Les cinq yamas sont : non-violence, véracité, non-vol, brahmacharya et non-attachement. Les cinq niyamas sont : pureté, contentement, étude du Soi, tapas (austérité) et remise à Dieu. Les yamas et les niyamas sont les deux premières composantes des huit composantes intégrales du yoga : yamas, niyamas, asanas, pranayama, pratyahara, dharana, dhyana et samadhi. La pratique du yoga (sadhana) ne peut se faire qu’à l’intérieur de la forteresse protectrice des yamas et des niyamas. Sans ce fondement, le chercheur est condamné à des perturbations sans fin.
Les yama et niyama (les disciplines et les observances) sont des aides à la purification. Elles rendent la sadhana plus simple. Si on les néglige, de nombreux obstacles surgissent pendant la sadhana, et il faut très longtemps pour déraciner ces maux. Pour gagner du temps et de l’énergie, il est nécessaire de recourir aux yama et niyama.
Le chercheur qui veut poursuivre paisiblement la voie du sadhana doit renoncer à la violence, à la non-vérité, au vol, à la promiscuité, à l’accumulation, à la jalousie, à l’impatience, à la cruauté, à la suralimentation et aux autres impuretés. Tout cela doit être évité et abandonné ; sinon, il y aura toujours des distractions et des troubles dans la pratique du sadhana.

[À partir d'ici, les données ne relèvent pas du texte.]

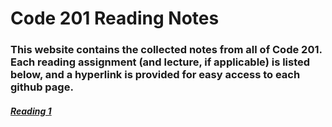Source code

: # Code 201 Reading Notes

### This website contains the collected notes from all of Code 201. Each reading assignment (and lecture, if applicable) is listed below, and a hyperlink is provided for easy access to each github page. 

##### [Reading 1](https://racarter1215.github.io/reading-notes-201/reading-01)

Il existe d’innombrables asanas et mudras. Pourtant, les anciens maîtres n’en ont donné la prédominance qu’à dix. Ce sont : mulabandha, uddiyanabandha, jalandharbandha, mahamudra, mahavedha, mahabandha, viparitakarani, vajroli, shakticalana et khechari. Ces dix mudras sont les expériences immortelles du kriya yoga. Un vrai yogi les réalisera certainement par une sadhana yogique appropriée.
Un aspect unique de la pratique du yoga (sadhana), c’est que la pratique entière et sincère de n’importe quelle technique fait spontanément surgir, d’une manière naturelle, tout l’éventail des techniques yogiques. Ainsi, les étapes initiales du yoga préparent le terrain pour les étapes plus avancées.